Minha mãe parecia uma princesa, assim como aquelas das histórias em que lia para mim antes de dormir.

Lá estava ela, linda, uma verdadeira "Bela adormecida", mesmo com o seu corpo pálido dentro daquele caixão de madeira.

Sim, ela ainda estava linda!

Ela usava um lindo vestido branco de seda, seus longos cabelos castanhos que desciam pelos ombros estavam bem penteados e de joias ela usava pequenas perolas que eu mesma as escolhi com ela messes atrás.

Isso me fez sorrir por um instante, porque lembrei como ela tinha dito que as pérolas eram delicadas, assim como o amor dela por mim.

Então meu sorriso sumiu.

Por que ela estava usando maquiagem? Ela não precisava! Mesmo deitada ali, minha mãe transbordava uma beleza "Única" de um jeito que nem a tinta daquela maquiagem conseguia imitar.

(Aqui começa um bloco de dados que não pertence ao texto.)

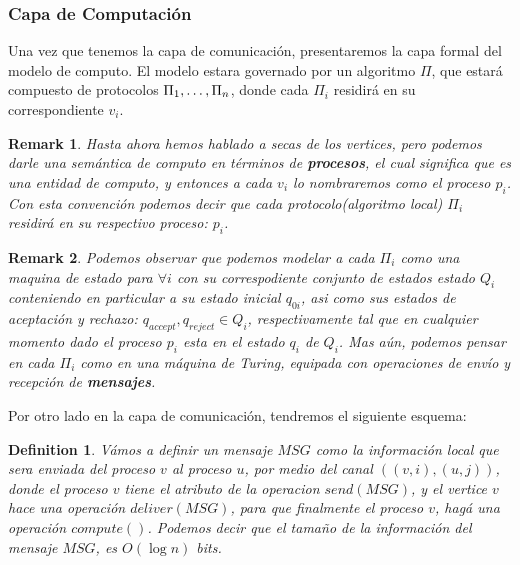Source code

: \documentclass[10pt]{report}
\newtheorem*{remark}{Remark}
\newtheorem{definition}{Definition}
\begin{document}
    \subsubsection{Capa de Computación}
    Una vez que tenemos la capa de comunicación, presentaremos la capa formal del modelo de
    computo.\newline
    El modelo estara governado por un algoritmo $\Pi$, que estará compuesto de protocolos
    $\Pi_{1},\mathellipsis,\Pi_{n}$, donde cada $\Pi_{i}$ residirá en su correspondiente $v_{i}$.
    \newline
    \begin{remark}
        Hasta ahora hemos hablado a secas de los vertices, pero podemos darle una semántica
        de computo en términos de \textbf{procesos}, el cual significa que es una entidad de computo, y entonces a cada $v_{i}$
        lo nombraremos como el proceso $p_{i}$.\newline
        Con esta convención podemos decir que cada protocolo(algoritmo local) $\Pi_{i}$ residirá en su respectivo proceso:
        $p_{i}$.

    \end{remark}
    \begin{remark}
        Podemos observar que podemos modelar a cada $\Pi_{i}$ como una maquina de estado para $\forall i$ con su
        correspodiente conjunto de estados estado $Q_{i}$ conteniendo en particular a su estado inicial  $q_{0i}$, asi como sus estados de
        aceptación y rechazo: $q_{accept},q_{reject}\in Q_{i}$, respectivamente tal que en cualquier
        momento dado el proceso $p_{i}$ esta en el estado $q_{i}$ de $Q_{i}$.
        \space
        Mas aún, podemos pensar en cada $\Pi_{i}$ como en una máquina de Turing, equipada con operaciones de envío y
        recepción de \textbf{mensajes}.
    \end{remark}
    \newline
    Por otro lado en la capa de comunicación, tendremos el siguiente esquema:
    \newline
    \begin{definition}
        Vámos a definir un mensaje $MSG$ como la información local que sera enviada del proceso $v$ al proceso $u$,
        por medio del canal $((v,i),(u,j))$, donde el proceso $v$ tiene el atributo de la operacion $send(MSG)$, y el vertice
        $v$ hace una operación $deliver(MSG)$, para que finalmente el proceso $v$, hagá una operación $compute()$.
        \newline
        Podemos decir que el tamaño de la información del mensaje $MSG$, es $O(\log n)$ bits.
    \end{definition}
\end{document}

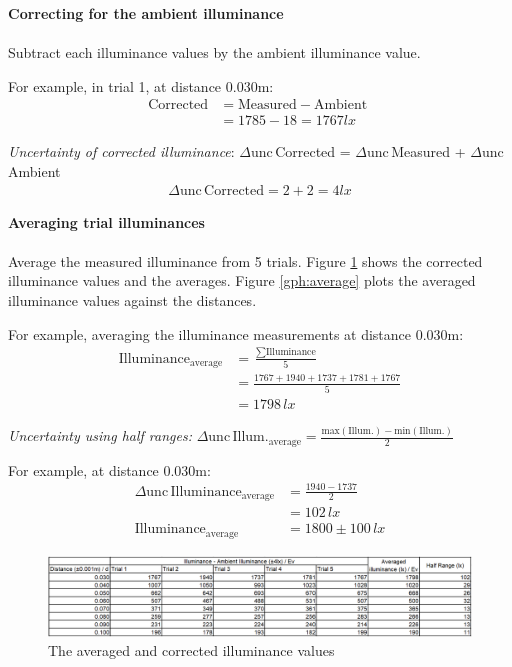 \documentclass[a4paper,12pt]{article}
\newcommand{\absun}{\Delta \text{unc}\,}
\newcommand{\paragraphnl}[1]{\textbf{#1}\\\\}
\begin{document}
\paragraphnl{Correcting for the ambient illuminance}
Subtract each illuminance values by the ambient illuminance value.

For example, in trial 1, at distance 0.030m:
\begin{align*}
    \text{Corrected} &= \text{Measured} - \text{Ambient }\\
    &= 1785 - 18 = 1767 \si{lx}
\end{align*}

\textit{Uncertainty of corrected illuminance}: $\absun$Corrected = $\absun$Measured + $\absun$Ambient
\begin{align*}
     \absun \text{Corrected} = 2 + 2 = 4\si{lx}
\end{align*}


\paragraphnl{Averaging trial illuminances}
Average the measured illuminance from 5 trials. Figure \ref{fig:average} shows the corrected illuminance values and the averages. Figure \ref{gph:average} plots the averaged illuminance values against the distances.

For example, averaging the illuminance measurements at distance 0.030m:
\begin{align*}
 \text{Illuminance}_{\text{average}} &= \frac{\sum \text{Illuminance}}{5}\\
 &= \frac{1767+1940+1737+1781+1767}{5}\\
 &= 1798\,\si{lx}
\end{align*}

\textit{Uncertainty using half ranges:} $\absun \text{Illum.}_{\text{average}} = \frac{\text{max}(\text{Illum}.) - \text{min}(\text{Illum}.)}{2}$

For example, at distance 0.030m:
\begin{align*}
 \absun \text{Illuminance}_{\text{average}} &= \frac{1940-1737}{2}\\
 &= 102 \,\si{lx}\\
 \text{Illuminance}_{\text{average}} &= 1800 \pm 100 \,\si{lx}
\end{align*}

\begin{figure}[H]
    \centering
    \includegraphics[width=\textwidth]{assets/averagedata.png}
    \caption{The averaged and corrected illuminance values}
    \label{fig:average}
\end{figure}
\end{document}
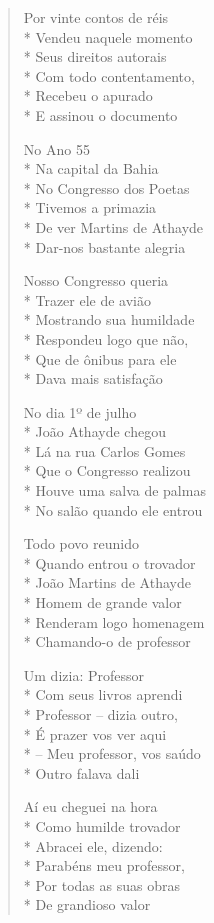 \begin{verse}
Por vinte contos de réis\\*
Vendeu naquele momento\\*
Seus direitos autorais\\*
Com todo contentamento,\\*
Recebeu o apurado\\*
E assinou o documento

No Ano 55\\*
Na capital da Bahia\\*
No Congresso dos Poetas\\*
Tivemos a primazia\\*
De ver Martins de Athayde\\*
Dar-nos bastante alegria

Nosso Congresso queria\\*
Trazer ele de avião\\*
Mostrando sua humildade\\*
Respondeu logo que não,\\*
Que de ônibus para ele\\*
Dava mais satisfação

No dia 1º de julho\\*
João Athayde chegou\\*
Lá na rua Carlos Gomes\\*
Que o Congresso realizou\\*
Houve uma salva de palmas\\*
No salão quando ele entrou

Todo povo reunido\\*
Quando entrou o trovador\\*
João Martins de Athayde\\*
Homem de grande valor\\*
Renderam logo homenagem\\*
Chamando-o de professor

Um dizia: Professor\\*
Com seus livros aprendi\\*
Professor -- dizia outro,\\*
É prazer vos ver aqui\\*
{}-- Meu professor, vos saúdo\\*
Outro falava dali

Aí eu cheguei na hora\\*
Como humilde trovador\\*
Abracei ele, dizendo:\\*
Parabéns meu professor,\\*
Por todas as suas obras\\*
De grandioso valor


\end{verse}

Agora, no funeral, tudo parecia errado. Eu queria fugir, queria encontrar um canto só meu para chorar, sem ninguém me olhando de longe, mas se eu fosse embora, sabia que se saísse agora, seria a última vez que a veria.

Meu pai segurava a minha mão de uma forma que parecia que não ia me soltar nunca. Seus olhos não saíam da mamãe, ele não dizia nada, só respirava pesado, calado. Eu precisava ser forte, precisava estar ao lado do papai.

Já havíamos nos preparado para isso durante meses, mas nada parecia suficiente. Mamãe sempre me dizia que esse dia chegaria, mas nunca imaginei que seria tão doloroso assim.

Enquanto olhávamos silenciosamente para minha mãe deitada no caixão, reparo que ela estava cercada de rosas vermelhas.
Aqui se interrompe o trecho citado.